Records to process:
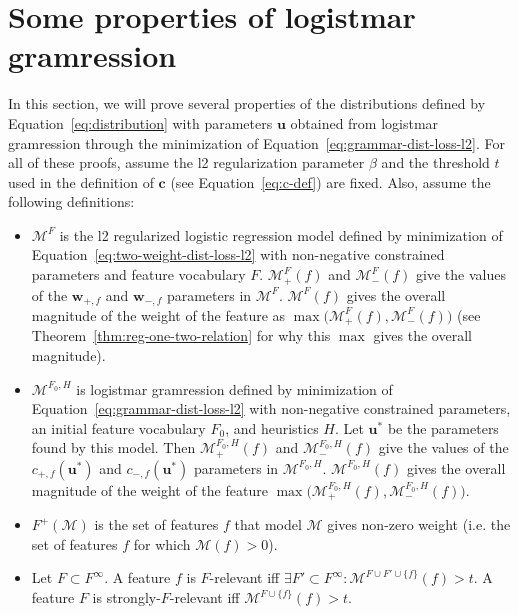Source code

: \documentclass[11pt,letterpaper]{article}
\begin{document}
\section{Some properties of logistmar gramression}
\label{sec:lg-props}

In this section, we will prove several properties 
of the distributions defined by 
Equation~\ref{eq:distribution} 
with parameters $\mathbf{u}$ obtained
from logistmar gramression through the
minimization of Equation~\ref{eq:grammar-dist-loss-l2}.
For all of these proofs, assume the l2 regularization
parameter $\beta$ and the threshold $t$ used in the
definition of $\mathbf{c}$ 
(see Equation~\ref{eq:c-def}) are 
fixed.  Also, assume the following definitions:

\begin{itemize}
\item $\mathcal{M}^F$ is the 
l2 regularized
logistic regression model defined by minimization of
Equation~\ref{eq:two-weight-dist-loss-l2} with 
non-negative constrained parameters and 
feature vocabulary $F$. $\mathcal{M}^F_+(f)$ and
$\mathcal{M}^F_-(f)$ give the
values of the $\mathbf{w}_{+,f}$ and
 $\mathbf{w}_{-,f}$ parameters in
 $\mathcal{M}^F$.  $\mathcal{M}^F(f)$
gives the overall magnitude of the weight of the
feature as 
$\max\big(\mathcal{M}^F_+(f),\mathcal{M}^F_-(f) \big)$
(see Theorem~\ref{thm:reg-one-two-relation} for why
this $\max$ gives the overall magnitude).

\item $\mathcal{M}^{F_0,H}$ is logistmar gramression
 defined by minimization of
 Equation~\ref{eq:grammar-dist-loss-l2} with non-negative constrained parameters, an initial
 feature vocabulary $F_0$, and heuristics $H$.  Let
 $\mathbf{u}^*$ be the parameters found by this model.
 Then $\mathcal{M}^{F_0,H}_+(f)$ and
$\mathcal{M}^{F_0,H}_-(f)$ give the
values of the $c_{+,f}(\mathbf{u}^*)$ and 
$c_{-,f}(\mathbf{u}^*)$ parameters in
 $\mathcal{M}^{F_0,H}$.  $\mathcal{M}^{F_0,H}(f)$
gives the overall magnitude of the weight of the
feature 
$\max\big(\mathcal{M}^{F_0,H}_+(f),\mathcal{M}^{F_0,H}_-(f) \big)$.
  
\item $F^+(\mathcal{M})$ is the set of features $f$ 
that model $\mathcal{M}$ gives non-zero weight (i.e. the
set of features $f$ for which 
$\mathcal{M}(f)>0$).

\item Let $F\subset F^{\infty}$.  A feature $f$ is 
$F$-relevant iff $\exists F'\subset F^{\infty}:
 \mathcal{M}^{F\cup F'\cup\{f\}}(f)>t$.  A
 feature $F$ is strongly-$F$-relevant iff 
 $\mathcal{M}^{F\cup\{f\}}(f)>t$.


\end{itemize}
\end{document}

Problem: The answer must consist solely of the number of lines in the listing that include the string "gives".

Task solution: 4